Jane Eyre by Charlotte Brontë – Isabel Dempsey (arts editor)

Okay yes, it’s a bit of a pretentious choice but I’m an English student so cut me some slack. Besides, with the anticipation for the start of university, the sombre weather, and the reintroduction of knitwear into my wardrobe, when else am I meant to romanticise my degree as some dark academia pursuit? ‘Jane Eyre’ has genuinely always been one of my favourite books, and what says autumn better than cloudy Yorkshire moors, beautiful old manor houses, and (spoiler) crazed ex-wives locked away in an attic? There’s just something so comforting in the familiarity that this dark and moody classic provides me. Horribly (and anti-feministly) I find myself indulging in its beautifully toxic romance every time, greedily eating up all the angst and turmoil it provides.

The Perks of Being a Wallflower by Stephen Chbosky – Jack Heath (arts writer)

I’ve found that autumn means a lot of different things to me as it progresses. Much like the way the leaves of Boston Ivy slowly burn from green to red, I find myself growing more introspective, burrowing deeper into warmth and books against the dark. For that, The Perks of Being a Wallflower is a perfect comfort book – one that would be well-thumbed if it wasn’t digital! A classic American coming-of-age novel, its concern with the troubled passage into adulthood is mirrored by the movement of the seasons – shifting through autumn to winter, back to summer, with the autumnal scenes especially made up of that particular brand of teenage poignancy. I first read it when I was 12, and I try to read it every year, re-engaging my friendship with the main character, the lessons that taught me so much, and its often-haunting beauty.

The Adventures of Sherlock Holmes by Sir Arthur Conan Doyle – Robert Bell (arts writer)

A classic, but definitely one worth revisiting. I find something very comforting about returning to these familiar stories told in their original form. These books are definitely a great choice for anyone who likes the challenge of trying to guess the who-did-it before the big reveal (although even I must admit that Doyle’s writing can make this quite an easy challenge at times!).

Cannery row by John Steinbeck - Hannah Gillott (magazine editor)

A short story is the perfect read for a cold autumn evening, enveloped in warm blankets and the comfort of another world. Cannery row paints a picture of Montorey, California in the midst of the Great Depression, and explores the beauty of camaraderie at a time of immense struggle. The book is a tactile expression of Steinbeck's nostalgia, transporting you to a lost town, lined with canneries and a rare 'quality of light'.

Purple Hibiscus by Chimamanda Ngozi Adichie - Sophie Macdonald (magazine editor)

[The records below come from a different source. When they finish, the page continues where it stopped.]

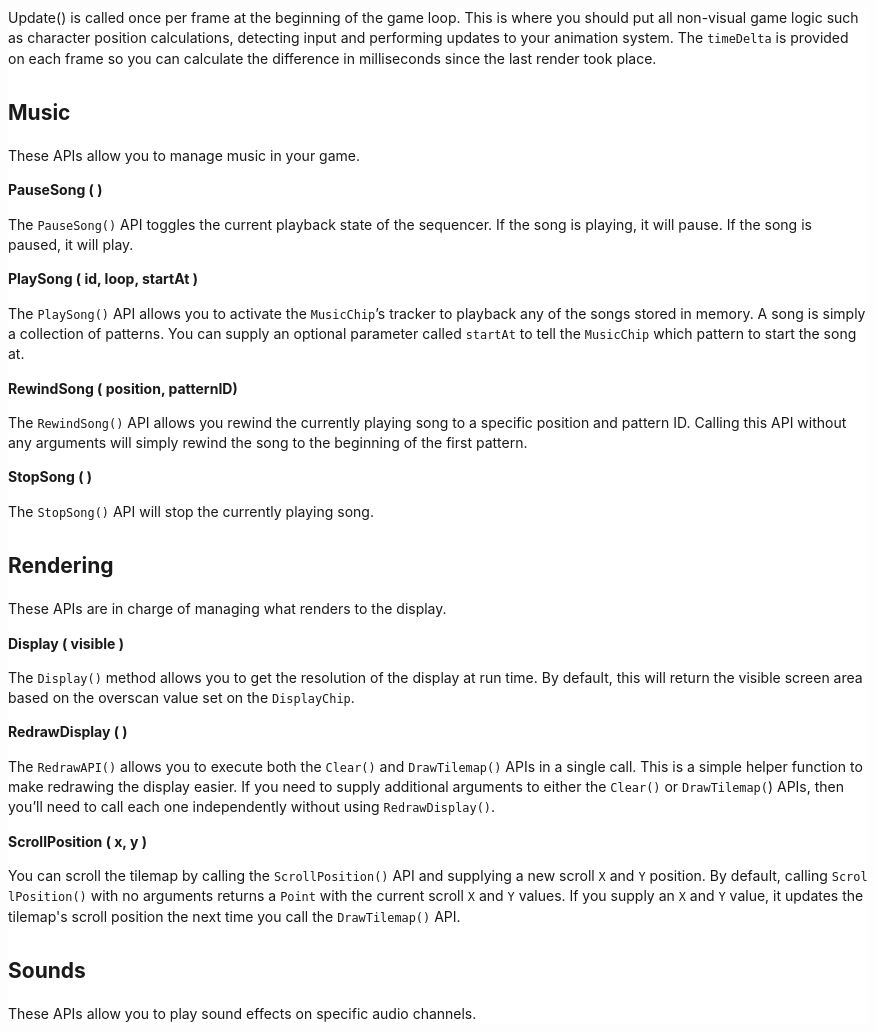 Update() is called once per frame at the beginning of the game loop. This is where you should put all non-visual game logic such as character position calculations, detecting input and performing updates to your animation system. The `timeDelta` is provided on each frame so you can calculate the difference in milliseconds since the last render took place.

## Music 

These APIs allow you to manage music in your game.

**PauseSong ( )**

The `PauseSong()` API toggles the current playback state of the sequencer. If the song is playing, it will pause. If the song is paused, it will play.

**PlaySong ( id, loop, startAt )**

The `PlaySong()` API allows you to activate the `MusicChip`’s tracker to playback any of the songs stored in memory. A song is simply a collection of patterns. You can supply an optional parameter called `startAt` to tell the `MusicChip` which pattern to start the song at. 

**RewindSong ( position, patternID)**

The `RewindSong()` API allows you rewind the currently playing song to a specific position and pattern ID. Calling this API without any arguments will simply rewind the song to the beginning of the first pattern.

**StopSong ( )**

The `StopSong()` API will stop the currently playing song.

## Rendering

These APIs are in charge of managing what renders to the display.

**Display ( visible )**

The `Display()` method allows you to get the resolution of the display at run time. By default, this will return the visible screen area based on the overscan value set on the `DisplayChip`.

**RedrawDisplay ( )**

The `RedrawAPI()` allows you to execute both the `Clear()` and `DrawTilemap()` APIs in a single call. This is a simple helper function to make redrawing the display easier. If you need to supply additional arguments to either the `Clear()` or `DrawTilemap(`) APIs, then you’ll need to call each one independently without using `RedrawDisplay()`.

**ScrollPosition ( x, y )**

You can scroll the tilemap by calling the `ScrollPosition()` API and supplying a new scroll `X` and `Y` position. By default, calling `ScrollPosition()` with no arguments returns a `Point` with the current scroll `X` and `Y` values. If you supply an `X` and `Y` value, it updates the tilemap's scroll position the next time you call the `DrawTilemap()` API.

## Sounds

These APIs allow you to play sound effects on specific audio channels.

Purple Hibiscus is a coming-of-age story told through Kambili's impressionable eyes. This is a story about a young girl navigating both political life in postcolonial Nigeria and the disintegration of her family. She is also initially shy and introverted, but, once her veil of childish naivety lifts, Kambili tells a story that is authentic and hers. Purple Hibiscus is a story about female discursivity and empowerment, and it is also the perfect gripping book for a rainy day.